Nous avons également restauré le Pavillon de l’Aurore, le plus célèbre monument de Sceaux. Nous avons eu la chance de retrouver dans une vente, les plafonds originaux des ailes du Pavillon qu’un propriétaire du XIXème siècle avait enlevés pour les remplacer par des « barbouillages » de sa composition.

Le Pavillon de I’Aurore

Il fallait donner au musée de l’Île-de-France, non seulement une signification, mais encore un contenu. Juste avant la guerre, le Département de la Seine avait acheté le Parc de Sceaux. À l’initiative du maire de Châtenay-Malabry, il a été décidé d’en faire un musée historique régional.

Un aspect romantique du parc de Seaux

Les donations –

Nous avons pu enrichir les collections qui étaient alors modestes grâce aux achats et aux dons.

Pendant plusieurs années, j’ai été le voisin, sans le savoir, du peintre Fautrier. Un jour, désirant le connaître, je lui écrivis. Il m’invita et dès lors je le vis souvent. Il vivait avec Jacqueline, la fille d’un haut fonctionnaire de la Préfecture de Paris, et désirant l’épouser, il me proposa d’être le témoin de son mariage. Il était déjà très malade et voulait se marier chez lui.

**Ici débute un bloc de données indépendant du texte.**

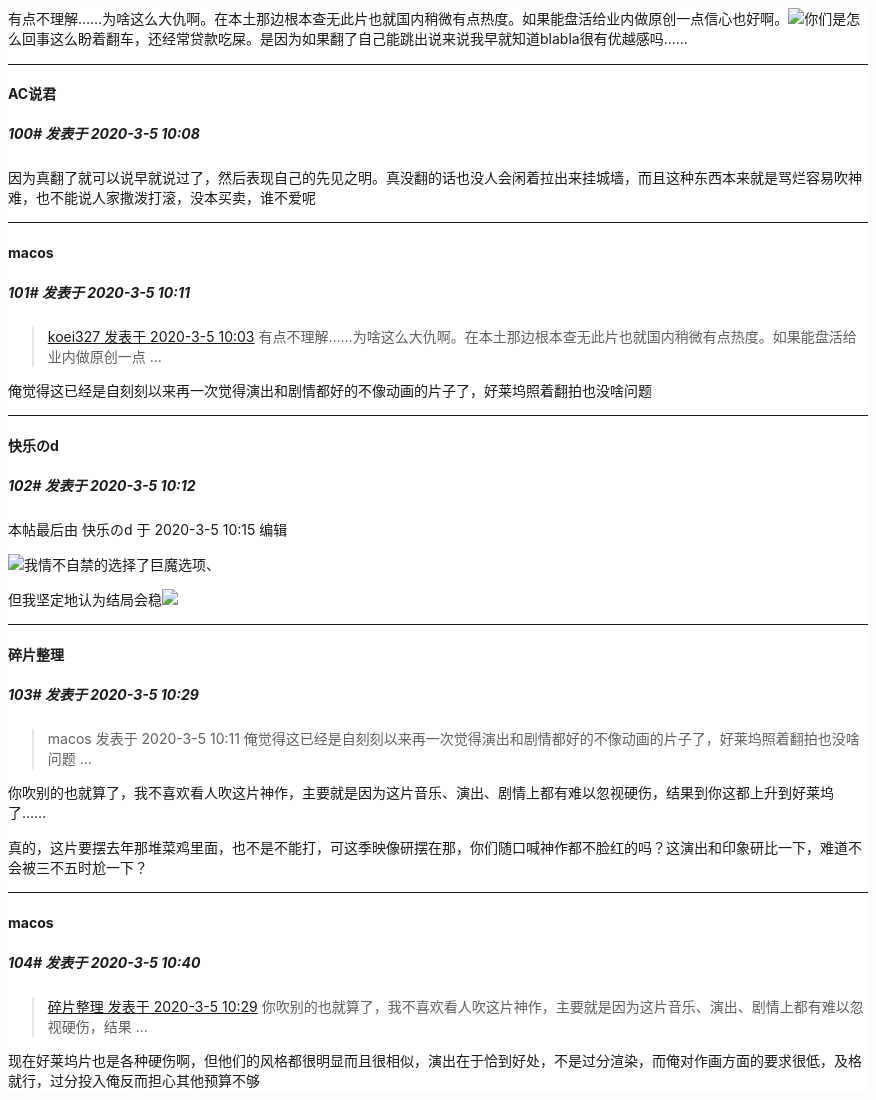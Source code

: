 
有点不理解……为啥这么大仇啊。在本土那边根本查无此片也就国内稍微有点热度。如果能盘活给业内做原创一点信心也好啊。<img src="https://static.saraba1st.com/image/smiley/face2017/125.png" referrerpolicy="no-referrer">你们是怎么回事这么盼着翻车，还经常贷款吃屎。是因为如果翻了自己能跳出说来说我早就知道blabla很有优越感吗……


-----

####  AC说君  
##### 100#       发表于 2020-3-5 10:08


因为真翻了就可以说早就说过了，然后表现自己的先见之明。真没翻的话也没人会闲着拉出来挂城墙，而且这种东西本来就是骂烂容易吹神难，也不能说人家撒泼打滚，没本买卖，谁不爱呢


-----

####  macos  
##### 101#       发表于 2020-3-5 10:11


<blockquote><a href="httphttps://bbs.saraba1st.com/2b/forum.php?mod=redirect&amp;goto=findpost&amp;pid=46622072&amp;ptid=1917059" target="_blank">koei327 发表于 2020-3-5 10:03</a>
有点不理解……为啥这么大仇啊。在本土那边根本查无此片也就国内稍微有点热度。如果能盘活给业内做原创一点 ...</blockquote>
俺觉得这已经是自刻刻以来再一次觉得演出和剧情都好的不像动画的片子了，好莱坞照着翻拍也没啥问题


-----

####  快乐のd  
##### 102#       发表于 2020-3-5 10:12


 本帖最后由 快乐のd 于 2020-3-5 10:15 编辑 

<img src="https://static.saraba1st.com/image/smiley/face2017/067.png" referrerpolicy="no-referrer">我情不自禁的选择了巨魔选项、

但我坚定地认为结局会稳<img src="https://static.saraba1st.com/image/smiley/face2017/057.png" referrerpolicy="no-referrer">


-----

####  碎片整理  
##### 103#       发表于 2020-3-5 10:29


<blockquote>macos 发表于 2020-3-5 10:11
俺觉得这已经是自刻刻以来再一次觉得演出和剧情都好的不像动画的片子了，好莱坞照着翻拍也没啥问题 ...</blockquote>
你吹别的也就算了，我不喜欢看人吹这片神作，主要就是因为这片音乐、演出、剧情上都有难以忽视硬伤，结果到你这都上升到好莱坞了……

真的，这片要摆去年那堆菜鸡里面，也不是不能打，可这季映像研摆在那，你们随口喊神作都不脸红的吗？这演出和印象研比一下，难道不会被三不五时尬一下？


-----

####  macos  
##### 104#       发表于 2020-3-5 10:40


<blockquote><a href="httphttps://bbs.saraba1st.com/2b/forum.php?mod=redirect&amp;goto=findpost&amp;pid=46622334&amp;ptid=1917059" target="_blank">碎片整理 发表于 2020-3-5 10:29</a>
你吹别的也就算了，我不喜欢看人吹这片神作，主要就是因为这片音乐、演出、剧情上都有难以忽视硬伤，结果 ...</blockquote>
现在好莱坞片也是各种硬伤啊，但他们的风格都很明显而且很相似，演出在于恰到好处，不是过分渲染，而俺对作画方面的要求很低，及格就行，过分投入俺反而担心其他预算不够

Malheureusement, le jour même du mariage, il était dans le coma. Je suis arrivé dans cette maison dont l’atmosphère était étonnante. La seule personne qui avait du chagrin était Jacqueline. Elle vit s’abattre sur elle une nuée d’huissiers, de notaires, d’hommes de loi, les enfants du premier lit, du second lit. Elle a été obligée immédiatement de se battre.

Nous avons vu arriver trois anciennes petites amies de Fautrier, au coude à coude, qui voulaient prendre tout en charge. Elles se sont installées dans la maison, ont convoqué l’entrepreneur des pompes funèbres, lui ont commandé un enterrement « du feu de Dieu », avec des plumes, des cierges etc, à tel point que le malheureux croque-mort s’est précipité chez le notaire pour savoir qui paiera l’enterrement. Le notaire, très sagement a fait retrancher un certain nombre de plumes et de cierges. Le jour de l’enterrement tous les amis de Fautrier étaient présents.

Pendant le repas qui suivit l’enterrement, un petit commissionnaire est arrivé avec un gros paquet sous le bras: « J’apporte les faire-parts de mariage » dit-il.

Dunoyer de Segonzac a fait bénéficier notre musée de sa générosité. Pendant de longues années, je lui disais mon désir d’acquérir pour le musée l’une de ses œuvres que nous choisirions ensemble. II répondait toujours : « Oui ! oui ! Nous verrons ». Quelques années plus tard, il décidait enfin de remplir toute une salle du musée avec ses œuvres.

Un jour, une dame me demanda à qui elle pouvait vendre sa collection de faïences imprimées de Creil et de Choisy-le-Roi. Ses idées socialistes la poussèrent finalement à la donner au musée.

Une autre dame, veuve d’un pionnier de la bicyclette, nous a fait cadeau d’une collection très intéressante de vélocipèdes anciens, de toutes marques, d’une voiture ancienne et aussi de la première moto qui fonctionnait à vapeur.

Les legs –

Nous avons souvent eu des legs de personnes que nous ne connaissions pas. Ainsi, un notaire nous prévint du legs d’une collection de céramiques, mais il ne savait pas où elle se trouvait. Le légateur, quand il partait en vacances, cachait tous ses objets de valeur. J’allai avec mon adjointe dans l’appartement du défunt. Cet homme ne jetait rien. Nous avons fouillé et avons retrouvé nos céramiques cachées sous le manteau de la cheminée, dans un vieux four à gaz désaffecté, dans un seau de toilette, etc.

Les expositions –

Pour faire connaître un musée, il faut organiser des expositions. Nous en avons organisé une soixantaine.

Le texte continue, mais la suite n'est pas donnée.